== BRIEF ==
Would you please return the lines of the entries below starting at the line that has "Este proyecto está" and ending at the line that has "- 4K随机读写：受限于普通SSD，IOPS表现中等", both included, exactly as they are?

== INPUT DATA ==
---*---

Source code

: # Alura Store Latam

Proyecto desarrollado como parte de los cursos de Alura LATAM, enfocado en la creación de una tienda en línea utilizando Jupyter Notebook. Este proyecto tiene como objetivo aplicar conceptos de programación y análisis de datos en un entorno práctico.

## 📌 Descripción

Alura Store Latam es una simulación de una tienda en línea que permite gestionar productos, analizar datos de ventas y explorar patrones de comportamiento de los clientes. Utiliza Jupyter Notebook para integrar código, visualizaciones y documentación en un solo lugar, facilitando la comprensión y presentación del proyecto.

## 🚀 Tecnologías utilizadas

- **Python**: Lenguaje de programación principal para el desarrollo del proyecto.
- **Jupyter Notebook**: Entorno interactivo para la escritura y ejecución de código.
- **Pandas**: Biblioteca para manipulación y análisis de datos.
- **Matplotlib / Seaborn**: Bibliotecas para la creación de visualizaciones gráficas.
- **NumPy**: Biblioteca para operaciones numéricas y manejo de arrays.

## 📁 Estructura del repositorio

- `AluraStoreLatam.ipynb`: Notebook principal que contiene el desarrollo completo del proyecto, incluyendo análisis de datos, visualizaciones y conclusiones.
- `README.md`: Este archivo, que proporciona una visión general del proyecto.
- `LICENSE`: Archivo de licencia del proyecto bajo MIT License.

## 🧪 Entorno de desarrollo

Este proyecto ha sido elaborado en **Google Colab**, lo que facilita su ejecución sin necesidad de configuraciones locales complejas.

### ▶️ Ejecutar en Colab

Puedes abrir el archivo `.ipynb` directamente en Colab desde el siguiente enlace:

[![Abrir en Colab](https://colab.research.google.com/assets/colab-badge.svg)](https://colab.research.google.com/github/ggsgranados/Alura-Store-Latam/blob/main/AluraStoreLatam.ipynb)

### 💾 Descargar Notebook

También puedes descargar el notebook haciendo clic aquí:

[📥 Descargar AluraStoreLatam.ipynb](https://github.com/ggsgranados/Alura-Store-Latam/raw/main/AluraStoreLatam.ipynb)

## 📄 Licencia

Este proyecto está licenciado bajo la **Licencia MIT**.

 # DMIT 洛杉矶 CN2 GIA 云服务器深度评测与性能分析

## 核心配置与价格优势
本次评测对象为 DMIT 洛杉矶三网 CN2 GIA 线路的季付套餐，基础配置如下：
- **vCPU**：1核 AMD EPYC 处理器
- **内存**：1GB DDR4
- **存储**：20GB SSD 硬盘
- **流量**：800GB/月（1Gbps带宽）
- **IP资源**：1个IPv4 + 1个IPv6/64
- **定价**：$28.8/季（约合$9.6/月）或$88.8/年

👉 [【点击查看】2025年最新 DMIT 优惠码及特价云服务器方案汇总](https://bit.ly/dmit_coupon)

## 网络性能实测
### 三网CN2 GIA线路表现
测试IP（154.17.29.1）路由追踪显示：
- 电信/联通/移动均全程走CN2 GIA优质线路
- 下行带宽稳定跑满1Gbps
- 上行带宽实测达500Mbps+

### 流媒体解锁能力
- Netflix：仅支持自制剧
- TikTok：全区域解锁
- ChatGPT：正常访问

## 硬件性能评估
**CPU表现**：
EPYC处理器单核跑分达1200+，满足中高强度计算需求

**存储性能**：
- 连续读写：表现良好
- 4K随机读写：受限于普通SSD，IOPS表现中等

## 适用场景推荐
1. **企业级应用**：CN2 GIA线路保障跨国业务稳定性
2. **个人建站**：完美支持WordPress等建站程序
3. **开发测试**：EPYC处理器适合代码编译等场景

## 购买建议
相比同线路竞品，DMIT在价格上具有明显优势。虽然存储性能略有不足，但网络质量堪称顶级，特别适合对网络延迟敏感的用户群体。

---*---

== REPLY TO THE EXERCISE ==
Este proyecto está licenciado bajo la **Licencia MIT**.

 # DMIT 洛杉矶 CN2 GIA 云服务器深度评测与性能分析

## 核心配置与价格优势
本次评测对象为 DMIT 洛杉矶三网 CN2 GIA 线路的季付套餐，基础配置如下：
- **vCPU**：1核 AMD EPYC 处理器
- **内存**：1GB DDR4
- **存储**：20GB SSD 硬盘
- **流量**：800GB/月（1Gbps带宽）
- **IP资源**：1个IPv4 + 1个IPv6/64
- **定价**：$28.8/季（约合$9.6/月）或$88.8/年

👉 [【点击查看】2025年最新 DMIT 优惠码及特价云服务器方案汇总](https://bit.ly/dmit_coupon)

## 网络性能实测
### 三网CN2 GIA线路表现
测试IP（154.17.29.1）路由追踪显示：
- 电信/联通/移动均全程走CN2 GIA优质线路
- 下行带宽稳定跑满1Gbps
- 上行带宽实测达500Mbps+

### 流媒体解锁能力
- Netflix：仅支持自制剧
- TikTok：全区域解锁
- ChatGPT：正常访问

## 硬件性能评估
**CPU表现**：
EPYC处理器单核跑分达1200+，满足中高强度计算需求

**存储性能**：
- 连续读写：表现良好
- 4K随机读写：受限于普通SSD，IOPS表现中等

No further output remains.